And without waiting for an answer, Lady Kate sailed into the Lavender Salon, the only public room free of wounded.

Taking up the dispatch bag, Olivia followed.

“Is there anything I can do?” Grace asked, looking as if she meant to put her arm around Olivia’s shoulder.

Olivia knew her smile was stiff. “I don’t know,” she said, carefully stepping away. She hoped Grace understood. Like Grace, she had moments when comfort would shatter her tenuous defenses.

She was hanging on to her composure by a thread, still overwhelmed by the urge to laugh like a lunatic. What in all that was holy was she to do? Where did she start? And how did she survive the inevitable when she and Jack were exposed?

Seating herself on one of the lilac Louis Quinze chairs that bracketed the overcarved marble fireplace, she found herself staring at her hands, as if it would help her understand their treachery.

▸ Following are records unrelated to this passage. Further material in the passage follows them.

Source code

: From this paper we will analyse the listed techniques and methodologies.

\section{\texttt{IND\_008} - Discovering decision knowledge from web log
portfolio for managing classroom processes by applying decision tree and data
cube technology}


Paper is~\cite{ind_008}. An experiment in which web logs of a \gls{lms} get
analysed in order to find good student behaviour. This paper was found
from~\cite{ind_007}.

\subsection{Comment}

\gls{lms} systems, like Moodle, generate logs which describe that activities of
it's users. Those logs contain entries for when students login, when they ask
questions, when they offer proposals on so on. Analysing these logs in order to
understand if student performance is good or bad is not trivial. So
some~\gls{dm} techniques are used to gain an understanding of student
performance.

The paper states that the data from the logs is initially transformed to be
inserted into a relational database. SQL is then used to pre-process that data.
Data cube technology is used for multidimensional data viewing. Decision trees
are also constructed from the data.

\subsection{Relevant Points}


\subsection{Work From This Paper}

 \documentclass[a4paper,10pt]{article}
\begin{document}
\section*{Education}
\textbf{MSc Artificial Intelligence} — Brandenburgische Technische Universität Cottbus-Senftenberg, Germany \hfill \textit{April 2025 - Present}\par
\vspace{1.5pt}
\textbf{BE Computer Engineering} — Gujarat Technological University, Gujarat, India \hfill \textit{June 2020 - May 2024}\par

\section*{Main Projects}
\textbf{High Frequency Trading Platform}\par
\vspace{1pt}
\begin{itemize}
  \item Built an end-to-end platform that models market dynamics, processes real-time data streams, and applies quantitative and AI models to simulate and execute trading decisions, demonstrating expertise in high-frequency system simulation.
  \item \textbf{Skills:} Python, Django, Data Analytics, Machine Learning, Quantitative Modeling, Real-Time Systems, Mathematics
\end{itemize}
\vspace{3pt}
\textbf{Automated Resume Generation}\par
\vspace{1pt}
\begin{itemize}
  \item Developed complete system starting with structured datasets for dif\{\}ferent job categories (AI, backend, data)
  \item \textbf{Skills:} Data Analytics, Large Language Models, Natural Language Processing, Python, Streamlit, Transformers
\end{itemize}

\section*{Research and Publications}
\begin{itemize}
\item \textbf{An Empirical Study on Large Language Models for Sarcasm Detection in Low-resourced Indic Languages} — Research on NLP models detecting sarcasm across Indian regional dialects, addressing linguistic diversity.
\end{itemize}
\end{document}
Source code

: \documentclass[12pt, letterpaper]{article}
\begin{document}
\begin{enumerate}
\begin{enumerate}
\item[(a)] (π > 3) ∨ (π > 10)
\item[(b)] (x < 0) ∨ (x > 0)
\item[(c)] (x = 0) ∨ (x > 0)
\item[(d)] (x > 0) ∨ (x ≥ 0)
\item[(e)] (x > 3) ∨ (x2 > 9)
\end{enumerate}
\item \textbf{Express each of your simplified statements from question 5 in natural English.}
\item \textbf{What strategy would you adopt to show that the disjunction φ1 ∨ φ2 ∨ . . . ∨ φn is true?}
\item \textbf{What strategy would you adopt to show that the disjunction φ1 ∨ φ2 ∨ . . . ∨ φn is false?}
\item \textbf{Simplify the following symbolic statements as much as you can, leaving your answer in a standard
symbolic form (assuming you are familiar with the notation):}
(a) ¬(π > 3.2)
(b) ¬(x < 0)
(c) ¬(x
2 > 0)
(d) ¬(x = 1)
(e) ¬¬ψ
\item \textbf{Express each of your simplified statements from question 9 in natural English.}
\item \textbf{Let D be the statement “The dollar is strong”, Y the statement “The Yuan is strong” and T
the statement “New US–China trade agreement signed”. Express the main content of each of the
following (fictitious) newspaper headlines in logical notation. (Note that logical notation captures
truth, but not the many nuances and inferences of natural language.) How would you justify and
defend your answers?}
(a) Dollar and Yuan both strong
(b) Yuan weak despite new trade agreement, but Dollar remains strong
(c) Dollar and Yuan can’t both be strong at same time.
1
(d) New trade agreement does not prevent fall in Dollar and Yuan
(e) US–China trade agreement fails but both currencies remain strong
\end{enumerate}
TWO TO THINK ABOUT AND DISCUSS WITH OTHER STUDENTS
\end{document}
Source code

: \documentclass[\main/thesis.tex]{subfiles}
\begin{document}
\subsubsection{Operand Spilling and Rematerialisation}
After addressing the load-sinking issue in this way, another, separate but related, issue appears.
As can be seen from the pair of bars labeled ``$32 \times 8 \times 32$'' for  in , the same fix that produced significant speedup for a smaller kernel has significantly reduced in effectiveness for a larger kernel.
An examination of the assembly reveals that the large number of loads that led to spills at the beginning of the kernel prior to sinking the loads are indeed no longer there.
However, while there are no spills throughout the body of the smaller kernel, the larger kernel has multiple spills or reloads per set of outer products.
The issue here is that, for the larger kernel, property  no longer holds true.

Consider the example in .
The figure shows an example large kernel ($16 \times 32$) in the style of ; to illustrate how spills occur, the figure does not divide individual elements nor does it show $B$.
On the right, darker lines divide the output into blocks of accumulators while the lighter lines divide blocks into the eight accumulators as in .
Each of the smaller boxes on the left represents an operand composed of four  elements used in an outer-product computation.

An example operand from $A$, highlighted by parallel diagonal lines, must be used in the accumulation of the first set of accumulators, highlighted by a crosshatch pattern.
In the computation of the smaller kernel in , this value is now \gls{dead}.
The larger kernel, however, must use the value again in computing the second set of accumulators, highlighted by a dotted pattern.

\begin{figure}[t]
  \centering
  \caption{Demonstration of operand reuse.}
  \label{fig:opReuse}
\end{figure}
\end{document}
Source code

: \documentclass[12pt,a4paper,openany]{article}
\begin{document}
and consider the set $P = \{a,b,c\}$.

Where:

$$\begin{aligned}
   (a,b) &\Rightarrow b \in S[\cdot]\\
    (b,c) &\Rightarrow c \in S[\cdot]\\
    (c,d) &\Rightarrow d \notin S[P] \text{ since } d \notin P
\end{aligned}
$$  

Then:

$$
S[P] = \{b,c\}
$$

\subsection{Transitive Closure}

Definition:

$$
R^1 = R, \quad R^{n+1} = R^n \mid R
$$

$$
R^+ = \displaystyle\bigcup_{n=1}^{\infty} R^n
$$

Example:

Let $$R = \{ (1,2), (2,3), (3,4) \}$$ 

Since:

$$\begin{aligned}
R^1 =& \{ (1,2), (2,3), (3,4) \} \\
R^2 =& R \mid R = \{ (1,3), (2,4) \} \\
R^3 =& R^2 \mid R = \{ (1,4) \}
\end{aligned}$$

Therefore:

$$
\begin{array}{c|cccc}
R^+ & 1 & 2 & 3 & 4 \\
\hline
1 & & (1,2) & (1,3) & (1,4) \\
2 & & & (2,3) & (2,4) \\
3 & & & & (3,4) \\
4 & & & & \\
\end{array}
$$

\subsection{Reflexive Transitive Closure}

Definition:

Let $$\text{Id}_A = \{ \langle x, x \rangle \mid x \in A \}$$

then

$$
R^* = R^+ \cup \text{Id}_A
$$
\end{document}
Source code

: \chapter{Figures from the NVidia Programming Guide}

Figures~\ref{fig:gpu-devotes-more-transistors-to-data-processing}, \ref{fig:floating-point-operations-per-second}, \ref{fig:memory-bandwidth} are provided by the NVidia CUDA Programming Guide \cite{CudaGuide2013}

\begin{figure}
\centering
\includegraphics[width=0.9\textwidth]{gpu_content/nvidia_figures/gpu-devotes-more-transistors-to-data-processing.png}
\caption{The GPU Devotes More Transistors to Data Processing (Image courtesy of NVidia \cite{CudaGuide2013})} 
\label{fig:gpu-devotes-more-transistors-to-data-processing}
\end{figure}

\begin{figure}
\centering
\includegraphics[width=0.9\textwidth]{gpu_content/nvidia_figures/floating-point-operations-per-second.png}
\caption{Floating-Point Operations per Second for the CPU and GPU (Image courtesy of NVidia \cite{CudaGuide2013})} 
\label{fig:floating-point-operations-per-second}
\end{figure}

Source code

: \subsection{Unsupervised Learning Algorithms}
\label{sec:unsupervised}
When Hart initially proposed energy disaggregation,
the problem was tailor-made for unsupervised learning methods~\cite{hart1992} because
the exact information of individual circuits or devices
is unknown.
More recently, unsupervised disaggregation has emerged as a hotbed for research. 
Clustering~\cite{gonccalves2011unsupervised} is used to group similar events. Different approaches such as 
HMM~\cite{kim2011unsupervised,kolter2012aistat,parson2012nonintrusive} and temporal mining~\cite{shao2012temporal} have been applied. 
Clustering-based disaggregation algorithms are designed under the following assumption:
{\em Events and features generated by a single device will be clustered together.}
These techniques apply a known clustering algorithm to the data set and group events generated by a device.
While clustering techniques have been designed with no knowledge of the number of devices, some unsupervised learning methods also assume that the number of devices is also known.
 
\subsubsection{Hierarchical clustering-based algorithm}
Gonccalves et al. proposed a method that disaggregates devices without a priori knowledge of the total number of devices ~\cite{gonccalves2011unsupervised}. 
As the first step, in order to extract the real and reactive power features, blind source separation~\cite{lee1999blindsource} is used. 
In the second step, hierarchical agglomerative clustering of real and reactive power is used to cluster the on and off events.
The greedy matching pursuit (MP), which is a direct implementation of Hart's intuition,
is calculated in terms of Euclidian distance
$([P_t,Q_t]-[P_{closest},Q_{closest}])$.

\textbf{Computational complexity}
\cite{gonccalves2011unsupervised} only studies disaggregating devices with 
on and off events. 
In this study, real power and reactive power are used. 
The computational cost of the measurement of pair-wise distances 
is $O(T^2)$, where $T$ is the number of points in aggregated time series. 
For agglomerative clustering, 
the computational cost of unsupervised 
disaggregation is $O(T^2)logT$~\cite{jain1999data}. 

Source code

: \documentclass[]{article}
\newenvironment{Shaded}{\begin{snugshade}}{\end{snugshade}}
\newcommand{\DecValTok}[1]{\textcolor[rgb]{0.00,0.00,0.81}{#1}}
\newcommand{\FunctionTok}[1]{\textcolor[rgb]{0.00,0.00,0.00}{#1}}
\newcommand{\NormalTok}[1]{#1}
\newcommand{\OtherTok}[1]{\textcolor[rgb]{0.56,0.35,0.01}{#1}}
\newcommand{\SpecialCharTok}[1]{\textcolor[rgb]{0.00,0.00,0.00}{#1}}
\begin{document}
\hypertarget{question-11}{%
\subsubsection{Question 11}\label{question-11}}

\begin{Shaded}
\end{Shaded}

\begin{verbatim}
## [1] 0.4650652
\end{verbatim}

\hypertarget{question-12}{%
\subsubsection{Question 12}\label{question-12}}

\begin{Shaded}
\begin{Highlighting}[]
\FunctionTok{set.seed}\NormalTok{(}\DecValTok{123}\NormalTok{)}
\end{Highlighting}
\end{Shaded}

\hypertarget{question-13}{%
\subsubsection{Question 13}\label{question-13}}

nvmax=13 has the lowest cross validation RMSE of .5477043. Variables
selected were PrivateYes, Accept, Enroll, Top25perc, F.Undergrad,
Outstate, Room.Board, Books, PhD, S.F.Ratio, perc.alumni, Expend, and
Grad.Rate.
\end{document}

She swore she could still smell Jack on them.

How could they? How could
she
? She’d made a mockery of the terrible sacrifices she’d suffered the last five years. He’d opened his eyes and called her name, and the discipline she’d struggled so hard to gain had simply vanished.

Just the thought sent frissons of need slithering through her. She literally ached with the urge to jump up and run back to him, to gather him close and breathe in his scent. To sweep her hands over every dip and ridge of that body she’d held in her sleep so many nights.

Briefly closing her eyes, she curled her fingers into her palms, as if it would help protect her from herself.

“Just for clarification,” Lady Kate said, startling Olivia back to the present. “What is that unhygienic article you’ve brought into my house?”

Olivia looked down at the dispatch bag she held before her like a rat. “Part of my explanation.”

She had searched the dispatch bag after all. It had made things immeasurably worse.

“First things first,” Lady Kate said as Lady Bea settled next to her on the plum brocade settee. “I have waited all day for tea.”

Olivia nodded, beset by an even greater sense of dislocation. She realized that this was one of the first times she’d seen these women awake since the night of the battle, and they were all perched on fragile seats in a salon decorated in a dozen shades of purple, as if nothing but tea awaited them.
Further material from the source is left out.